The spiritual formation he received at UD “changed everything.”

“It changed the way I thought about my faith, the Mass; it changed the way I thought about my diaconal ministry; it really laid a very strong foundation in my life for everything that I’m doing today,” Burke-Sivers said.

It also, on a practical level, connected him to the people who saw his potential as a speaker and had the connections to launch him into that career. Burke-Sivers worked as a research assistant to Fr. Mitch Pacwa, SJ, who then went on to host a show on the Catholic television network EWTN and invited Burke-Sivers to speak on one of his programs. One of Deacon Harold’s classmates, Carl Olson, MTS ’00, who later became the editor of The Catholic World Report and a prolific author, was the first to ask him to give a talk at a parish.

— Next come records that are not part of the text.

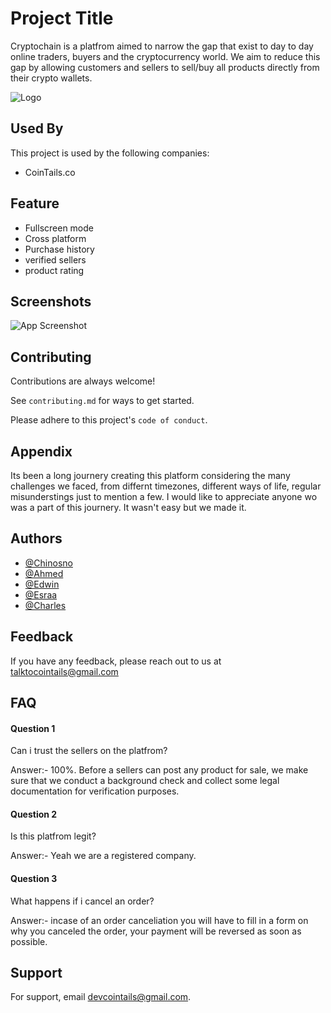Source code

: 
# Project Title
Cryptochain is a platfrom aimed to narrow the gap that exist to day to day online traders, buyers and the cryptocurrency world. We aim to reduce this gap by allowing customers and sellers to sell/buy all products directly from their crypto wallets.


![Logo](https://cryptochainmarket.tk/imgs/company_logo-trans.png)


## Used By

This project is used by the following companies:

- CoinTails.co


## Feature
- Fullscreen mode
- Cross platform
- Purchase history
- verified sellers
- product rating


## Screenshots

![App Screenshot](https://via.placeholder.com/468x300?text=App+Screenshot+Here)


## Contributing

Contributions are always welcome!

See `contributing.md` for ways to get started.

Please adhere to this project's `code of conduct`.


## Appendix

Its been a long journery creating this platform considering the many challenges we faced, from differnt timezones, different ways of life, regular misunderstings just to mention a few. I would like to appreciate anyone wo was a part of this journery. It wasn't easy but we made it.
## Authors
- [@Chinosno](https://www.github.com/chinosno)
- [@Ahmed](https://www.github.com/ahmad-shokry-eg)
- [@Edwin](https://www.github.com/#)
- [@Esraa](https://www.github.com/esraa00)
- [@Charles](https://www.github.com/7442charles)




## Feedback

If you have any feedback, please reach out to us at talktocointails@gmail.com


## FAQ

#### Question 1 
Can i trust the sellers on the platfrom?

Answer:-
100%. Before a sellers can post any product for sale, we make sure that we conduct a background check and collect some legal documentation for verification purposes.

#### Question 2
Is this platfrom legit?

Answer:- Yeah we are a registered company.

#### Question 3
What happens if i cancel an order?

Answer:-
incase of an order canceliation you will have to fill in a form on why you canceled the order, your payment will be reversed as soon as possible.

## Support

For support, email devcointails@gmail.com.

Burke-Sivers was ordained a deacon in 2002. He continued speaking and giving retreats part-time, but he never intended to leave his career to speak full-time. In 2001, he was named police chief for the University of Portland police force and enjoyed a successful career teaching contemporary threat assessment. He even ran his own consulting company teaching target hardening, or evaluating processes and procedures for school districts, colleges and private businesses to help them lessen their threat of becoming targets of terrorism.

But in 2011, that all began to change. One day in Adoration, Burke-Sivers had an experience where he says the Lord gave him “a very strong interior feeling that He needed me to do a different type of threat assessment — for souls.” Burke-Sivers felt directed to take a leap of faith into full-time ministry. As he tells it, he resisted, saying, “‘Uh … no! I’m very comfortable where I am in my life right now.’ … [But] the Lord directed my gaze to a crucifix and said, ‘If you want to take your relationship with me to the next level, you gotta get uncomfortable.’” Over the next year, he and his wife discerned his career change, and in 2012 he resigned from law enforcement and began his full-time speaking career.

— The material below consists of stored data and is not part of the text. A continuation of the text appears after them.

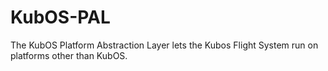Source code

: # KubOS-PAL
The KubOS Platform Abstraction Layer lets the Kubos Flight System run on platforms other than KubOS.
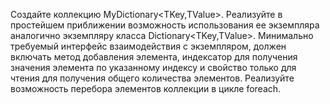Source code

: Создайте коллекцию MyDictionary<TKey,TValue>. Реализуйте в простейшем приближении возможность использования ее экземпляра аналогично экземпляру класса Dictionary<TKey,TValue>. Минимально требуемый интерфейс взаимодействия с экземпляром, должен включать метод добавления элемента, индексатор для получения значения элемента по указанному индексу и свойство только для чтения для получения общего количества элементов. Реализуйте возможность перебора элементов коллекции в цикле foreach. 
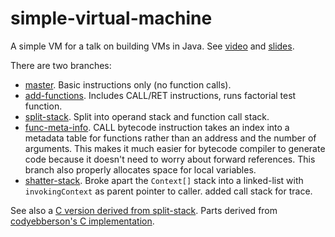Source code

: simple-virtual-machine
======================

A simple VM for a talk on building VMs in Java. See [video](https://www.youtube.com/watch?v=OjaAToVkoTw) and [slides](http://www.slideshare.net/parrt/how-to-build-a-virtual-machine).

There are two branches:

* [master](https://github.com/parrt/simple-virtual-machine). Basic instructions only (no function calls).
* [add-functions](https://github.com/parrt/simple-virtual-machine/tree/add-functions). Includes CALL/RET instructions, runs factorial test function.
* [split-stack](https://github.com/parrt/simple-virtual-machine/tree/split-stack). Split into operand stack and function call stack.
* [func-meta-info](https://github.com/parrt/simple-virtual-machine/tree/func-meta-info).  CALL bytecode instruction takes an index into a metadata table for functions rather than an address and the number of arguments. This makes it much easier for bytecode compiler to generate code because it doesn't need to worry about forward references. This branch also properly allocates space for local variables.
* [shatter-stack](https://github.com/parrt/simple-virtual-machine/tree/shatter-stack). Broke apart the `Context[]` stack into a linked-list with `invokingContext` as parent pointer to caller. added call stack for trace.

See also a [C version derived from split-stack](https://github.com/parrt/simple-virtual-machine-C). Parts derived from [codyebberson's C implementation](https://github.com/codyebberson/vm).
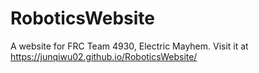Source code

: # RoboticsWebsite
A website for FRC Team 4930, Electric Mayhem.
Visit it at https://junqiwu02.github.io/RoboticsWebsite/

Burke-Sivers has a passion for ministering to families. He often speaks to young people and addresses parents about raising children to love Jesus. As a father of four himself, Burke-Sivers says that everywhere he speaks — covering seven different countries this past year — the number one problem parents identify is that their children have left the faith. Young people say they want to hear the truth and that they aren’t hearing it.

“Jesus says, ‘You will know the truth and the truth will set you free’ — but set you free to do what?” Burke-Sivers asks. “To become the person who God created you to be. And I think that’s what the University of Dallas does extremely well. The kind of formation the University of Dallas is offering is extremely important, especially for our culture today.”

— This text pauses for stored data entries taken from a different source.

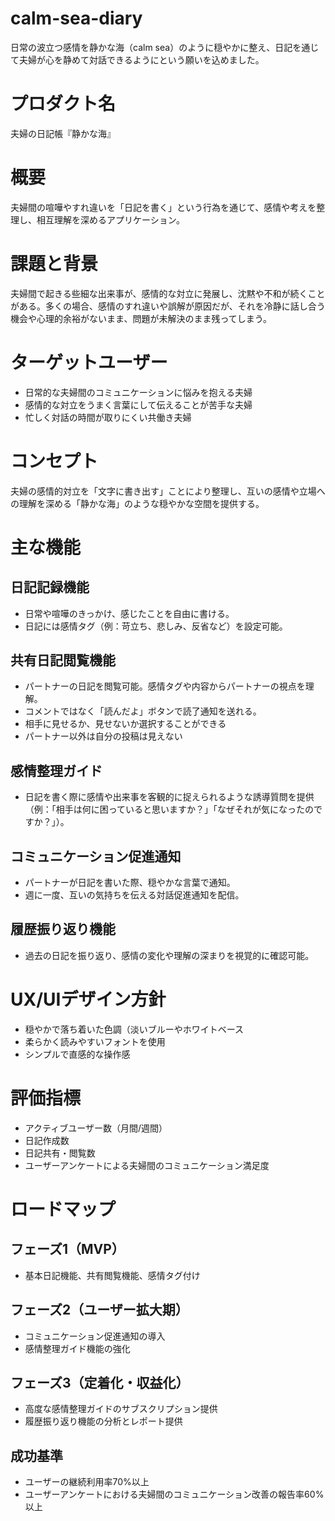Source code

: # calm-sea-diary
日常の波立つ感情を静かな海（calm sea）のように穏やかに整え、日記を通じて夫婦が心を静めて対話できるようにという願いを込めました。

# プロダクト名

夫婦の日記帳『静かな海』

# 概要

夫婦間の喧嘩やすれ違いを「日記を書く」という行為を通じて、感情や考えを整理し、相互理解を深めるアプリケーション。

# 課題と背景

夫婦間で起きる些細な出来事が、感情的な対立に発展し、沈黙や不和が続くことがある。多くの場合、感情のすれ違いや誤解が原因だが、それを冷静に話し合う機会や心理的余裕がないまま、問題が未解決のまま残ってしまう。

# ターゲットユーザー
- 日常的な夫婦間のコミュニケーションに悩みを抱える夫婦
- 感情的な対立をうまく言葉にして伝えることが苦手な夫婦
- 忙しく対話の時間が取りにくい共働き夫婦

# コンセプト

夫婦の感情的対立を「文字に書き出す」ことにより整理し、互いの感情や立場への理解を深める「静かな海」のような穏やかな空間を提供する。

# 主な機能

## 日記記録機能
- 日常や喧嘩のきっかけ、感じたことを自由に書ける。
- 日記には感情タグ（例：苛立ち、悲しみ、反省など）を設定可能。

## 共有日記閲覧機能
- パートナーの日記を閲覧可能。感情タグや内容からパートナーの視点を理解。
- コメントではなく「読んだよ」ボタンで読了通知を送れる。
- 相手に見せるか、見せないか選択することができる
- パートナー以外は自分の投稿は見えない

## 感情整理ガイド
- 日記を書く際に感情や出来事を客観的に捉えられるような誘導質問を提供（例：「相手は何に困っていると思いますか？」「なぜそれが気になったのですか？」）。

## コミュニケーション促進通知
- パートナーが日記を書いた際、穏やかな言葉で通知。
- 週に一度、互いの気持ちを伝える対話促進通知を配信。

## 履歴振り返り機能
- 過去の日記を振り返り、感情の変化や理解の深まりを視覚的に確認可能。

# UX/UIデザイン方針
- 穏やかで落ち着いた色調（淡いブルーやホワイトベース
- 柔らかく読みやすいフォントを使用
- シンプルで直感的な操作感

# 評価指標
- アクティブユーザー数（月間/週間）
- 日記作成数
- 日記共有・閲覧数
- ユーザーアンケートによる夫婦間のコミュニケーション満足度

# ロードマップ

## フェーズ1（MVP）
- 基本日記機能、共有閲覧機能、感情タグ付け

## フェーズ2（ユーザー拡大期）
- コミュニケーション促進通知の導入
- 感情整理ガイド機能の強化

## フェーズ3（定着化・収益化）
- 高度な感情整理ガイドのサブスクリプション提供
- 履歴振り返り機能の分析とレポート提供

## 成功基準
- ユーザーの継続利用率70%以上
- ユーザーアンケートにおける夫婦間のコミュニケーション改善の報告率60%以上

Jodi Hunt, PhD, current executive director of the Ann & Joe O. Neuhoff Institute for Ministry and Evangelization, says UD’s ministry programs continue to ground practical training in theological depth.

“Today, the Neuhoff Institute, in partnership with the graduate programs in ministry, continues to offer intellectual formation for men across the United States who, like Deacon Harold, feel called to serve the Catholic Church as a deacon. Depending on diocesan formation requirements, these men either pursue a master’s degree in theological studies or, like here in Dallas, an intensive intellectual formation program that requires them to devote their weekends and evenings to studying theology and ministry,” Hunt said.

“The goal of the formation that UD offers is centered upon offering these men not only an opportunity to form their theological methods of teaching and preaching the faith, but to also afford them an opportunity to grow in community together and with the Spirit.”

Burke-Sivers encourages fellow Crusaders to heed God’s call in their lives, especially the universal call of the Great Commission.

“We have to reintroduce people to Jesus, and that’s why an alum from the University of Dallas will be very equipped to go out in that mission field and to witness to the power of God’s love working in their lives.”